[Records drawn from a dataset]

--------

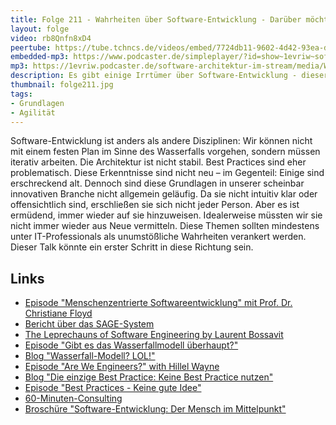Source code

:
 ```yaml
---
title: Folge 211 - Wahrheiten über Software-Entwicklung - Darüber möchte ich nicht mehr sprechen müssen!
layout: folge
video: rb8Qnfn8xD4
peertube: https://tube.tchncs.de/videos/embed/7724db11-9602-4d42-93ea-d692fa1e6f1b
embedded-mp3: https://www.podcaster.de/simpleplayer/?id=show~1evriw~software-architektur-im-stream~pod-e9eccab1486fb7c9cb97ac2466&v=1712340534
mp3: https://1evriw.podcaster.de/software-architektur-im-stream/media/Wahrheiten_ueber_Software-Entwicklung_Darueber_moechte_ich_nicht_mehr_sprechen_muessen.mp3
description: Es gibt einige Irrtümer über Software-Entwicklung - dieser Vortrag diskutiert sie.
thumbnail: folge211.jpg
tags:
- Grundlagen
- Agilität
---
```


Software-Entwicklung ist anders als andere Disziplinen: Wir können
nicht mit einem festen Plan im Sinne des Wasserfalls vorgehen, sondern
müssen iterativ arbeiten. Die Architektur ist nicht stabil. Best
Practices sind eher problematisch. Diese Erkenntnisse sind nicht neu –
im Gegenteil: Einige sind erschreckend alt. Dennoch sind diese
Grundlagen in unserer scheinbar innovativen Branche nicht allgemein
geläufig. Da sie nicht intuitiv klar oder offensichtlich sind,
erschließen sie sich nicht jeder Person. Aber es ist ermüdend, immer
wieder auf sie hinzuweisen. Idealerweise müssten wir sie nicht immer
wieder aus Neue vermitteln. Diese Themen sollten mindestens unter
IT-Professionals als unumstößliche Wahrheiten verankert werden. Dieser
Talk könnte ein erster Schritt in diese Richtung sein.

## Links

- [Episode "Menschenzentrierte Softwareentwicklung" mit Prof. Dr. Christiane Floyd](/2021/07/09/folge66.html)
- [Bericht über das SAGE-System](https://web.archive.org/web/20110718084251/http:/sunset.usc.edu/csse/TECHRPTS/1983/usccse83-501/usccse83-501.pdf)
- [The Leprechauns of Software Engineering by Laurent Bossavit](https://leanpub.com/leprechauns/)
- [Episode "Gibt es das Wasserfallmodell überhaupt?"](/2022/05/13/folge119.html)
- [Blog "Wasserfall-Modell? LOL!"](https://www.heise.de/blog/Wasserfall-Modell-LOL-4878614.html)
- [Episode "Are We Engineers?" with Hillel Wayne](/2024/03/27/folge209.html)
- [Blog "Die einzige Best Practice: Keine Best Practice nutzen"](https://www.heise.de/blog/Die-einzige-Best-Practice-Keine-Best-Practice-nutzen-4872398.html)
- [Episode "Best Practices - Keine gute Idee"](/2022/11/11/folge142.html)
- [60-Minuten-Consulting](https://swaglab.rocks/60-min-consulting/)
- [Broschüre "Software-Entwicklung: Der Mensch im Mittelpunkt"](https://leanpub.com/software-entwicklung-mensch-mittelpunkt/)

--------

→ **Instructions for the task**
In the answer, include exactly the lines from the top of the entries through the line containing "IT-Professionals als unumstößliche", and nothing else, not even the pictures.

→ **Answer box**
Source code

:
 ```yaml
---
title: Folge 211 - Wahrheiten über Software-Entwicklung - Darüber möchte ich nicht mehr sprechen müssen!
layout: folge
video: rb8Qnfn8xD4
peertube: https://tube.tchncs.de/videos/embed/7724db11-9602-4d42-93ea-d692fa1e6f1b
embedded-mp3: https://www.podcaster.de/simpleplayer/?id=show~1evriw~software-architektur-im-stream~pod-e9eccab1486fb7c9cb97ac2466&v=1712340534
mp3: https://1evriw.podcaster.de/software-architektur-im-stream/media/Wahrheiten_ueber_Software-Entwicklung_Darueber_moechte_ich_nicht_mehr_sprechen_muessen.mp3
description: Es gibt einige Irrtümer über Software-Entwicklung - dieser Vortrag diskutiert sie.
thumbnail: folge211.jpg
tags:
- Grundlagen
- Agilität
---
```


Software-Entwicklung ist anders als andere Disziplinen: Wir können
nicht mit einem festen Plan im Sinne des Wasserfalls vorgehen, sondern
müssen iterativ arbeiten. Die Architektur ist nicht stabil. Best
Practices sind eher problematisch. Diese Erkenntnisse sind nicht neu –
im Gegenteil: Einige sind erschreckend alt. Dennoch sind diese
Grundlagen in unserer scheinbar innovativen Branche nicht allgemein
geläufig. Da sie nicht intuitiv klar oder offensichtlich sind,
erschließen sie sich nicht jeder Person. Aber es ist ermüdend, immer
wieder auf sie hinzuweisen. Idealerweise müssten wir sie nicht immer
wieder aus Neue vermitteln. Diese Themen sollten mindestens unter
IT-Professionals als unumstößliche Wahrheiten verankert werden. Dieser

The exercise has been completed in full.